(Exercise aim): Within the records below, reproduce without change the lines from the line that has "- 746-774,T0861,毘盧遮那五字真言修習儀軌" through the line that has "- 650,T0918,諸佛心陀羅尼經", and only those.

+--

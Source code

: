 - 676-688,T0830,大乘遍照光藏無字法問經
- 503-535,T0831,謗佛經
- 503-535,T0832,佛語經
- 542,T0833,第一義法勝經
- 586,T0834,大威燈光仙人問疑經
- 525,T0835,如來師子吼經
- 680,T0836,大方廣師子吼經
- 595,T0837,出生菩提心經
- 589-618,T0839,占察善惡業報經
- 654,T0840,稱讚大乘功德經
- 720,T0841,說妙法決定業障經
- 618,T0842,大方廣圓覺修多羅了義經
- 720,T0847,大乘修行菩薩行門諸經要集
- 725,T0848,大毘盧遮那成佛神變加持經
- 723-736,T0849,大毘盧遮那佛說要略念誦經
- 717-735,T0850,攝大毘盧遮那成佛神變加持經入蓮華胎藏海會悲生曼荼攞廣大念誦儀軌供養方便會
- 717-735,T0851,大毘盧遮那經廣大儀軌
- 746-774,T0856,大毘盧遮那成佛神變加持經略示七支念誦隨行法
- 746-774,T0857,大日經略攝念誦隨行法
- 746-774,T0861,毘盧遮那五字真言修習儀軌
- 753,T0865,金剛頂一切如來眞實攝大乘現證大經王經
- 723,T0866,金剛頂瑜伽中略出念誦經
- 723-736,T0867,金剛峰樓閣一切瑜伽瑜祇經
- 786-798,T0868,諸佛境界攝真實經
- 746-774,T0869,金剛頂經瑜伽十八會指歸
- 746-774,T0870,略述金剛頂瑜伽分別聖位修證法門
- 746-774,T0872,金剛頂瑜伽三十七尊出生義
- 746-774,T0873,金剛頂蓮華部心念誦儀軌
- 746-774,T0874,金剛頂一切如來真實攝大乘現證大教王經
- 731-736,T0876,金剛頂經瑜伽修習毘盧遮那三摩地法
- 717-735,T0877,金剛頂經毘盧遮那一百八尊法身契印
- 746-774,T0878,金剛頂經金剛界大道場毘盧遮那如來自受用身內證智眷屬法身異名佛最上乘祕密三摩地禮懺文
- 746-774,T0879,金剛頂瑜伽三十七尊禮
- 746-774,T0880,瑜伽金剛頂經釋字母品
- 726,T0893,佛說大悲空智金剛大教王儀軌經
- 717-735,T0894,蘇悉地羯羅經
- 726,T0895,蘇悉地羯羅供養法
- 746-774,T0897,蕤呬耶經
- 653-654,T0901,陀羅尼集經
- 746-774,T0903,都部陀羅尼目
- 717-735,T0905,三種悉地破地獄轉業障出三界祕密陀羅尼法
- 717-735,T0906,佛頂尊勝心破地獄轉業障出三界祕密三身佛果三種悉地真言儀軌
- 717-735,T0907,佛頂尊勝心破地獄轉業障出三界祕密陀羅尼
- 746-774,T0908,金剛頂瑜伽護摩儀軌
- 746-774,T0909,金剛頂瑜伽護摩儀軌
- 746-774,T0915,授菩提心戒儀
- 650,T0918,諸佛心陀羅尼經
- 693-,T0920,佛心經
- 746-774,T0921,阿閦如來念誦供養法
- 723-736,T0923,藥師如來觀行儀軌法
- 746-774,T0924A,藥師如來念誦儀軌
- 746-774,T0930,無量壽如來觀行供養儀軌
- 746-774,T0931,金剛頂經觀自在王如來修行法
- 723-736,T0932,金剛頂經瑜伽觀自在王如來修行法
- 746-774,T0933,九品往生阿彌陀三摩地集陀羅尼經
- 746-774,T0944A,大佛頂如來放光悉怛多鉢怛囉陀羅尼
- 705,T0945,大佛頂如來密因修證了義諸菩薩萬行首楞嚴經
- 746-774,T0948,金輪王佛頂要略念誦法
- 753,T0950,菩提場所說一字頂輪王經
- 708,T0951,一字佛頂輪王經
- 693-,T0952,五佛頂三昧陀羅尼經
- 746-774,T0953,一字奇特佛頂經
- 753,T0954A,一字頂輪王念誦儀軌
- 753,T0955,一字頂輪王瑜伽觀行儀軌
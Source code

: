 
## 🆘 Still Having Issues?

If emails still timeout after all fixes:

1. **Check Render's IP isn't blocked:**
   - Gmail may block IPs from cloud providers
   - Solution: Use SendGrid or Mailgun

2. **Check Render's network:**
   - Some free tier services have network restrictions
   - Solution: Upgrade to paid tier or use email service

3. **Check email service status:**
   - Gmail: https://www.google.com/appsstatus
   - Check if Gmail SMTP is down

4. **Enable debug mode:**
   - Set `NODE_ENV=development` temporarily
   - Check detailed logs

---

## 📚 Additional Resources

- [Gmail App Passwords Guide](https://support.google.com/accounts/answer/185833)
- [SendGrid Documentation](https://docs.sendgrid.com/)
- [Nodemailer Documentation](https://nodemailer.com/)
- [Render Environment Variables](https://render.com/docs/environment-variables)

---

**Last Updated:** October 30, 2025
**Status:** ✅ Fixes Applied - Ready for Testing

+--

(Result of this task):
- 746-774,T0861,毘盧遮那五字真言修習儀軌
- 753,T0865,金剛頂一切如來眞實攝大乘現證大經王經
- 723,T0866,金剛頂瑜伽中略出念誦經
- 723-736,T0867,金剛峰樓閣一切瑜伽瑜祇經
- 786-798,T0868,諸佛境界攝真實經
- 746-774,T0869,金剛頂經瑜伽十八會指歸
- 746-774,T0870,略述金剛頂瑜伽分別聖位修證法門
- 746-774,T0872,金剛頂瑜伽三十七尊出生義
- 746-774,T0873,金剛頂蓮華部心念誦儀軌
- 746-774,T0874,金剛頂一切如來真實攝大乘現證大教王經
- 731-736,T0876,金剛頂經瑜伽修習毘盧遮那三摩地法
- 717-735,T0877,金剛頂經毘盧遮那一百八尊法身契印
- 746-774,T0878,金剛頂經金剛界大道場毘盧遮那如來自受用身內證智眷屬法身異名佛最上乘祕密三摩地禮懺文
- 746-774,T0879,金剛頂瑜伽三十七尊禮
- 746-774,T0880,瑜伽金剛頂經釋字母品
- 726,T0893,佛說大悲空智金剛大教王儀軌經
- 717-735,T0894,蘇悉地羯羅經
- 726,T0895,蘇悉地羯羅供養法
- 746-774,T0897,蕤呬耶經
- 653-654,T0901,陀羅尼集經
- 746-774,T0903,都部陀羅尼目
- 717-735,T0905,三種悉地破地獄轉業障出三界祕密陀羅尼法
- 717-735,T0906,佛頂尊勝心破地獄轉業障出三界祕密三身佛果三種悉地真言儀軌
- 717-735,T0907,佛頂尊勝心破地獄轉業障出三界祕密陀羅尼
- 746-774,T0908,金剛頂瑜伽護摩儀軌
- 746-774,T0909,金剛頂瑜伽護摩儀軌
- 746-774,T0915,授菩提心戒儀
- 650,T0918,諸佛心陀羅尼經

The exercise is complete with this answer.